Artists have trained a machine to reveal its psychedelic inner visions, unleashing human-Pixar hybrids which provoke profound fear, disgust, revulsion, disgust, nausea, fear, and an immediate recognition of humanity’s highest potential. Dubbed “Toonify,” the project allows us to stare into the eyes of God. My only questions were what possessed the creators to make it, how does it work, and when will it come for me? (UPDATE 9/25/2020 2:30pm: It has come for us all.)
The first question was easy enough to answer: for machine learning explorers Justin Pinkney and Doron Adler, crossbreeding Robert De Niro with an unnamed species from the Monsters Inc bestiary was an exciting probe into the unknown. In much the way you or I might learn an instrument or fix an old camera, these guys’ idea of a fun challenge was taking apart and putting back together machine learning models so that they can squish human heads into cartoon proportions. My second question required a bit more technical background.

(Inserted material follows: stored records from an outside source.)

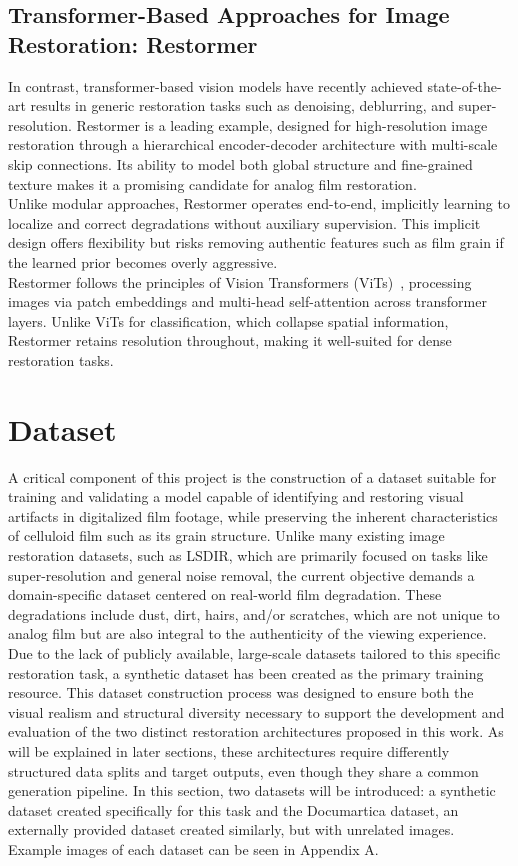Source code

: \documentclass[10pt,a4paper,twocolumn,twoside]{article}
\begin{document}
\subsection{Transformer-Based Approaches for Image Restoration: Restormer}
In contrast, transformer-based vision models have recently achieved state-of-the-art results in generic restoration tasks such as denoising, deblurring, and super-resolution. Restormer is a leading example, designed for high-resolution image restoration through a hierarchical encoder-decoder architecture with multi-scale skip connections. Its ability to model both global structure and fine-grained texture makes it a promising candidate for analog film restoration. \\
Unlike modular approaches, Restormer operates end-to-end, implicitly learning to localize and correct degradations without auxiliary supervision. This implicit design offers flexibility but risks removing authentic features such as film grain if the learned prior becomes overly aggressive. \\
Restormer follows the principles of Vision Transformers (ViTs)~\cite{dosovitskiy2020image}, processing images via patch embeddings and multi-head self-attention across transformer layers. Unlike ViTs for classification, which collapse spatial information, Restormer retains resolution throughout, making it well-suited for dense restoration tasks.


\section{Dataset}
\label{sec:dataset}
A critical component of this project is the construction of a dataset suitable for training and validating a model capable of identifying and restoring visual artifacts in digitalized film footage, while preserving the inherent characteristics of celluloid film such as its grain structure. Unlike many existing image restoration datasets, such as LSDIR, which are primarily focused on tasks like super-resolution and general noise removal, the current objective demands a domain-specific dataset centered on real-world film degradation. These degradations include dust, dirt, hairs, and/or scratches, which are not unique to analog film but are also integral to the authenticity of the viewing experience. \\
Due to the lack of publicly available, large-scale datasets tailored to this specific restoration task, a synthetic dataset has been created as the primary training resource. This dataset construction process was designed to ensure both the visual realism and structural diversity necessary to support the development and evaluation of the two distinct restoration architectures proposed in this work. As will be explained in later sections, these architectures require differently structured data splits and target outputs, even though they share a common generation pipeline. In this section, two datasets will be introduced: a synthetic dataset created specifically for this task and the Documartica dataset, an externally provided dataset created similarly, but with unrelated images. Example images of each dataset can be seen in Appendix A.
\end{document}

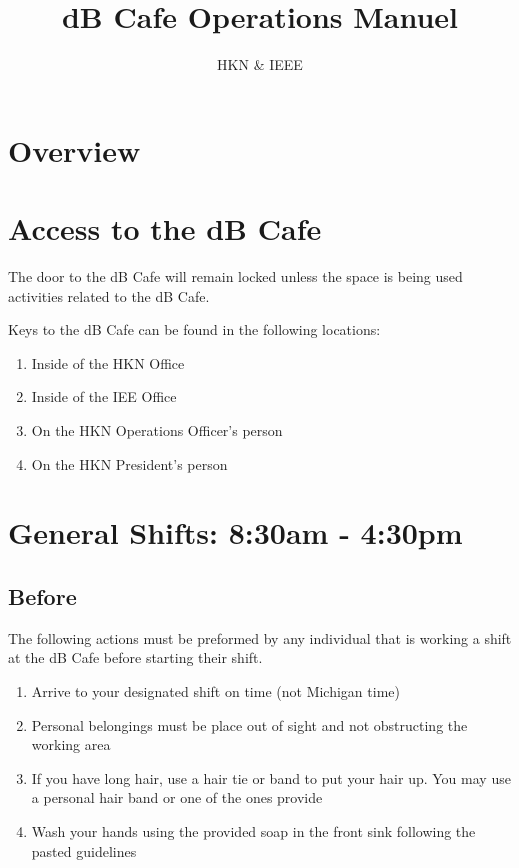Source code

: \documentclass[12pt,onecolumn,letterpaper]{article}
\title{dB Cafe Operations Manuel}
\author{HKN \& IEEE}
\date{ }
\begin{document}
\maketitle
\tableofcontents
\newpage

\section{Overview}

\section{Access to the dB Cafe}
The door to the dB Cafe will remain locked unless the space is being used activities related to the dB Cafe.

Keys to the dB Cafe can be found in the following locations:
\begin{enumerate}
\item Inside of the HKN Office
\item Inside of the IEE Office
\item On the HKN Operations Officer's person
\item On the HKN President's person
\end{enumerate}

\section{General Shifts: 8:30am - 4:30pm}
\subsection{Before}
The following actions must be preformed by any individual that is working a shift at the dB Cafe before starting their shift.
\begin{enumerate}
\item Arrive to your designated shift on time (not Michigan time)
\item Personal belongings must be place out of sight and not obstructing the working area
\item If you have long hair, use a hair tie or band to put your hair up. You may use a personal hair band or one of the ones provide
\item Wash your hands using the provided soap in the front sink following the pasted guidelines
\end{enumerate}
\end{document}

Toonify runs on Pix2pixHD, an image-to-image conversion model which understands how to convert images to different styles—for example, it can turn a very rough sketch of a shoe into a wholly reimagined photographic rendering of that shoe. It may look like the “draw the rest of the owl” meme, but these drastic results hide the learning the model has done to get there.
But in order to train a Pix2PixHD model, you need to show it a ton of before-and-after images. To achieve diabolically Toonified results in the Pix2PixHD model, Pinkney and Adler needed to come up with a bunch of preexisting pairs of people and their matching toons. How did they find them? They could have asked Pixar, maybe. Instead, they created their own dataset by generating a lineage of toon-man abominations.

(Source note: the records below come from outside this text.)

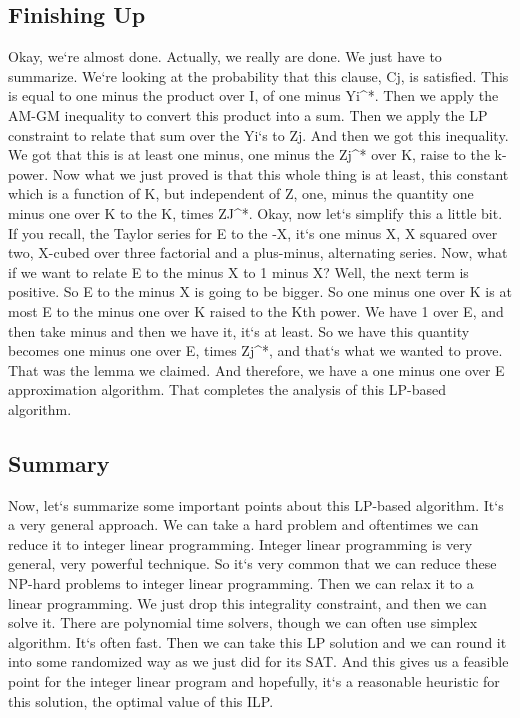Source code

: \subsection{Finishing Up}
Okay, we`re almost done.
Actually, we really are done.
We just have to summarize.
We`re looking at the probability that this clause, Cj, is satisfied.
This is equal to one minus the product over I, of one minus Yi\textasciicircum{}*.
Then we apply the AM-GM inequality to convert this product into a sum.
Then we apply the LP constraint to relate that sum over the Yi`s to Zj.
And then we got this inequality.
We got that this is at least one minus, one minus the Zj\textasciicircum{}* over K, raise to the k-power.
Now what we just proved is that this whole thing is at least, this constant which is a function of K, but independent of Z, one, minus the quantity one minus one over K to the K, times ZJ\textasciicircum{}*.
Okay, now let`s simplify this a little bit.
If you recall, the Taylor series for E to the -X, it`s one minus X, X squared over two, X-cubed over three factorial and a plus-minus, alternating series.
Now, what if we want to relate E to the minus X to 1 minus X? Well, the next term is positive.
So E to the minus X is going to be bigger.
So one minus one over K is at most E to the minus one over K raised to the Kth power.
We have 1 over E, and then take minus and then we have it, it`s at least.
So we have this quantity becomes one minus one over E, times Zj\textasciicircum{}*, and that`s what we wanted to prove.
That was the lemma we claimed.
And therefore, we have a one minus one over E approximation algorithm.
That completes the analysis of this LP-based algorithm.

\subsection{Summary}
Now, let`s summarize some important points about this LP-based algorithm.
It`s a very general approach.
We can take a hard problem and oftentimes we can reduce it to integer linear programming.
Integer linear programming is very general, very powerful technique.
So it`s very common that we can reduce these NP-hard problems to integer linear programming.
Then we can relax it to a linear programming.
We just drop this integrality constraint, and then we can solve it.
There are polynomial time solvers, though we can often use simplex algorithm.
It`s often fast.
Then we can take this LP solution and we can round it into some randomized way as we just did for its SAT\@.
And this gives us a feasible point for the integer linear program and hopefully, it`s a reasonable heuristic for this solution, the optimal value of this ILP\@.

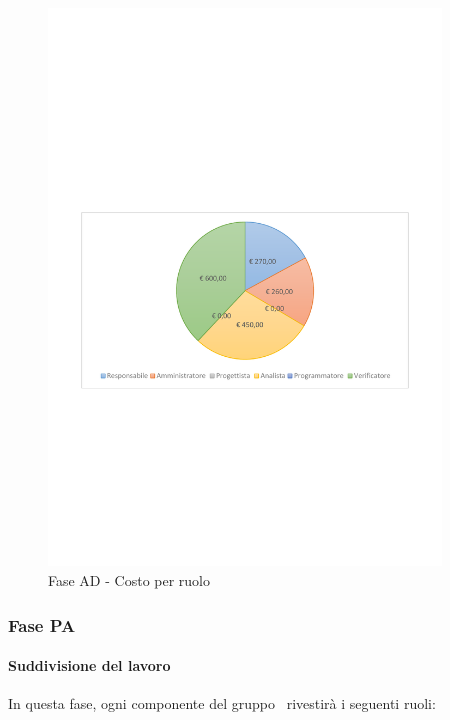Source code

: \documentclass[../PianoProgetto.tex]{subfiles}
\begin{document}
	\begin{figure}[!h]
		\centering
		\includegraphics[width=0.93\textwidth , trim=2cm 9.5cm 2cm 11cm]{grafici/AD/AD-costo}
			\caption{Fase AD - Costo per ruolo}
		\label{fig:CircleChart-faseAD_costo}
	\end{figure}
\vfill		
\newpage	
	\subsubsection{Fase PA}
				\paragraph{Suddivisione del lavoro}
					In questa fase\g, ogni componente del gruppo \leaf\ rivestirà i seguenti ruoli:
	
\end{document}
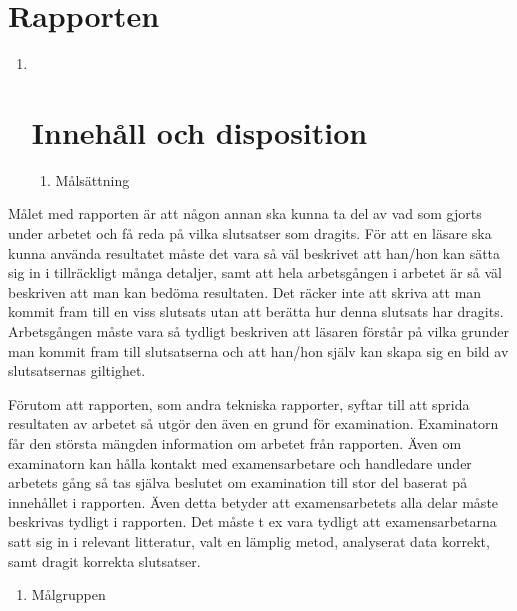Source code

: \section{Rapporten }\label{rapporten}

\begin{enumerate}
\def\labelenumi{\arabic{enumi}.}
\item ~
  \section{Innehåll och disposition}\label{innehuxe5ll-och-disposition}

  \begin{enumerate}
  \def\labelenumii{\arabic{enumii}.}
  \item
    Målsättning
  \end{enumerate}
\end{enumerate}

Målet med rapporten är att någon annan ska kunna ta del av vad som
gjorts under arbetet och få reda på vilka slutsatser som dragits. För
att en läsare ska kunna använda resultatet måste det vara så väl
beskrivet att han/hon kan sätta sig in i tillräckligt många detaljer,
samt att hela arbetsgången i arbetet är så väl beskriven att man kan
bedöma resultaten. Det räcker inte att skriva att man kommit fram till
en viss slutsats utan att berätta hur denna slutsats har dragits.
Arbetsgången måste vara så tydligt beskriven att läsaren förstår på
vilka grunder man kommit fram till slutsatserna och att han/hon själv
kan skapa sig en bild av slutsatsernas giltighet.

Förutom att rapporten, som andra tekniska rapporter, syftar till att
sprida resultaten av arbetet så utgör den även en grund för examination.
Examinatorn får den största mängden information om arbetet från
rapporten. Även om examinatorn kan hålla kontakt med examensarbetare och
handledare under arbetets gång så tas själva beslutet om examination
till stor del baserat på innehållet i rapporten. Även detta betyder att
examensarbetets alla delar måste beskrivas tydligt i rapporten. Det
måste t ex vara tydligt att examensarbetarna satt sig in i relevant
litteratur, valt en lämplig metod, analyserat data korrekt, samt dragit
korrekta slutsatser.

\begin{enumerate}
\def\labelenumi{\arabic{enumi}.}
\item
  Målgruppen
\end{enumerate}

First, Doron Adler trained a StyleGAN model—the same tech behind This Person Does Not Exist, a site which randomly spits out photorealistic people that, as the name implies, are entirely computer generated—on Disney, Pixar, and Dreamworks characters so it could recognize features are quintessentially cartoony. The model then automatically selected fake people from the This Person Does Not Exist universe and augmented them with those cartoon features. But StyleGAN globbed all the styles from computer generates images, cartoons, and photographs together equally, which meant that the same person might have tufts of realistic hair, CGI meatball cheeks, and eerily flat hand-drawn eyes.
The model spat out a catalogue of wide-eyed but mushy creations trapped in visual purgatory:
This is where Justin Pinkney came in with his model, which they blended with Adler’s.
Pinkney developed a “layer-swapping” process to parse out the desirable characteristics from each image: the cartoon half affects only the structure of the resulting toonified face, while the human half contributes the lighting and other high-resolution details. (You can see how Pinkney previously did this with Ukiyo-e portraits here, with a nice simple explainer here.)
Splendid! We’ve entered the realm of the damned.
The problem now is that, if you want to Toonify your own face, the layer swap method (which we’ll call Model Two) consumes a ton of time and compute power. This model doesn’t directly convert photographs—it works with encoded faces—which is why Adler chose “people” from the This Person Does Not Exist universe. It needs to “find” a very close approximation of your face to work off of. Here’s how it would find an almost perfect match to my Twitter avatar:
So the model itself still works pretty well, even if it’s not cartooning your actual face, but the search process takes a while.
Now back to the shoe sketches and shoe photos. In order to train the final, photo-to-toon model (Pix2PixHD), they had Model Two randomly select 10,000 fake people and Toonify them. They showed Model Three all of these people/toon pairs, from which it learned that everybody needs to roughly match their photo, but their eyes need to look like pool balls.
So now Model Three understands the look they’re going for, aaand:
There it is, the poison I crave.
As Pinkney explained, they only trained the model on cartoons just a little bit so that the results would hew more toward the original human faces. One Twitter user showed what turning up the tooniness dial would look like. It’s bad!
Armed with a trove of data on human and animated facial features alike, can these researchers’ robot child be used in reverse? With a lot of extra time and effort, yes, but 1) why? And 2) Adler pointed out to Gizmodo that the result would probably look more like a Snapchat filter, with human features but washed-out cartoon skin textures. Generative networks tend to work better with more detail, Pinkney explained. And so we’ll have to leave that most pressing of questions, “what if Bart Simpson was made of meat,” left unanswered.
Still, we continued to bug the hell out of them—because how bad could it look, really—and they said, sure, fine, they’ll Toonify a chihuahua and a potato that kind of looks like a face, even though they knew full well their hard work was in no way applicable to these sorts of inputs.
Try it yourself, and pray to your gods.